In packaging applications involving garbage bags and food storage bags, the bags are often connected in series by perforations and wound about a dispensing roll. To remove a leading bag from the dispensing roll, one unwinds the bag from the dispensing roll and breaks the perforation connecting the bag to the adjacent bag on the roll.
Since removing bags in the foregoing manner can be a difficult task, automated techniques have been developed for breaking the perforations between adjacent bags prior to winding the bags about a dispensing roll. To remove a bag from the dispensing roll, the bag is simply unwound from the roll. In one such automated technique, a series of bags connected by perforations are fed by feed rollers through a festooner and to a conveyor. The conveyor operates at a slower speed than the feed rollers. The festooner is driven with a low clutch, a high clutch, and a brake that are mechanically connected by an assembly of belts and pulleys. The festooner operates at three different speeds, depending upon the position of a bag passing through the festooner. First, the festooner operates at a slow speed to take up slack generated in a bag as it passes into the conveyor. After the slack in the bag is taken up, the festooner operates at a relatively high speed to "snap" the perforation between the trailing edge of the bag and the leading edge of the next adjacent bag prior to passage of the trailing edge of the bag through the festooner. After the perforation is snapped, the festooner is stopped by a brake so that it is in a position to receive the now disconnected leading edge of the adjacent bag. Once the leading edge of the adjacent bag passes through the festooner and into the conveyor, the foregoing process for breaking the perforation at the trailing edge of this adjacent bag is repeated.

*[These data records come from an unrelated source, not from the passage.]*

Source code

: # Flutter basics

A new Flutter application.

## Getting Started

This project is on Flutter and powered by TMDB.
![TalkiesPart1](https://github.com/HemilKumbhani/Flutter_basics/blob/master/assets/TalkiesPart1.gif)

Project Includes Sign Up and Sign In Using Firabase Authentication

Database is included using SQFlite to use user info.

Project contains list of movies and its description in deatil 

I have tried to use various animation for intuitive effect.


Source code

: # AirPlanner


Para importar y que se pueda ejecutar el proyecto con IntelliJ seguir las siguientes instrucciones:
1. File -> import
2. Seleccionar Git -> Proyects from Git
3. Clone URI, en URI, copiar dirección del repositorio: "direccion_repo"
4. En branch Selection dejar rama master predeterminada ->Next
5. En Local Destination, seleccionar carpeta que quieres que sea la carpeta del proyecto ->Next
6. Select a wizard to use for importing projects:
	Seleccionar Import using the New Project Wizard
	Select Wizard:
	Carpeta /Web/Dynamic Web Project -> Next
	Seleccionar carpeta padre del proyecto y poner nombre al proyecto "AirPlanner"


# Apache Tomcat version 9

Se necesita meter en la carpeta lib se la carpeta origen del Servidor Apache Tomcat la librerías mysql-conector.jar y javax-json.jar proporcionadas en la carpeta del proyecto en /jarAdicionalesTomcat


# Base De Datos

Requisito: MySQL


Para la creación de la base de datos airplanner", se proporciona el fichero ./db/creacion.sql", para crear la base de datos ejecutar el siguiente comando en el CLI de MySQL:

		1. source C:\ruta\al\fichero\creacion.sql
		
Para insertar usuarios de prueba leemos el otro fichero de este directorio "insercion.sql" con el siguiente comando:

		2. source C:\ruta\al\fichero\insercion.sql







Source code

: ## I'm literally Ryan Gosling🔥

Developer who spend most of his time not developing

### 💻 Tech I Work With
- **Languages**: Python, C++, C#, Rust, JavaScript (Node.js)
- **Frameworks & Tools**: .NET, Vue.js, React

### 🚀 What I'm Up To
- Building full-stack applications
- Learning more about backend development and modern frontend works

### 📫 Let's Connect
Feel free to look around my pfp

The foregoing technique is disadvantageous because it fails to adequately control the bags as the perforations therebetween are broken. For example, by "snapping" the perforations between two bags while the festooner is rotating at high speeds and then suddenly stopping festooner rotation, there is minimal positive control over the trailing portion of the lead bag and the leading portion of the adjacent trailing bag. This can cause the trailing portion of the lead bag to swing out of control ahead of the remainder of the lead bag and get improperly entangled in the conveyor. Similarly, this "snapping" action can cause the leading portion of the trailing bag to swing backward and get entangled about the feed rollers.
Another drawback of the foregoing technique is that using high speed rotation to snap perforations can lead to inconsistent perforation breaks. If the perforation break is made either too quickly or in the wrong location, the leading edge of the trailing bag becomes skewed. This skewed leading edge can then become entangled in the festooner. Also, when the bags are later wound on a dispensing roll, the skewed edge may not properly align with the other bags on the roll.
A need therefore exists for a method and apparatus for breaking film perforations which overcomes the above-noted drawbacks associated with the foregoing technique.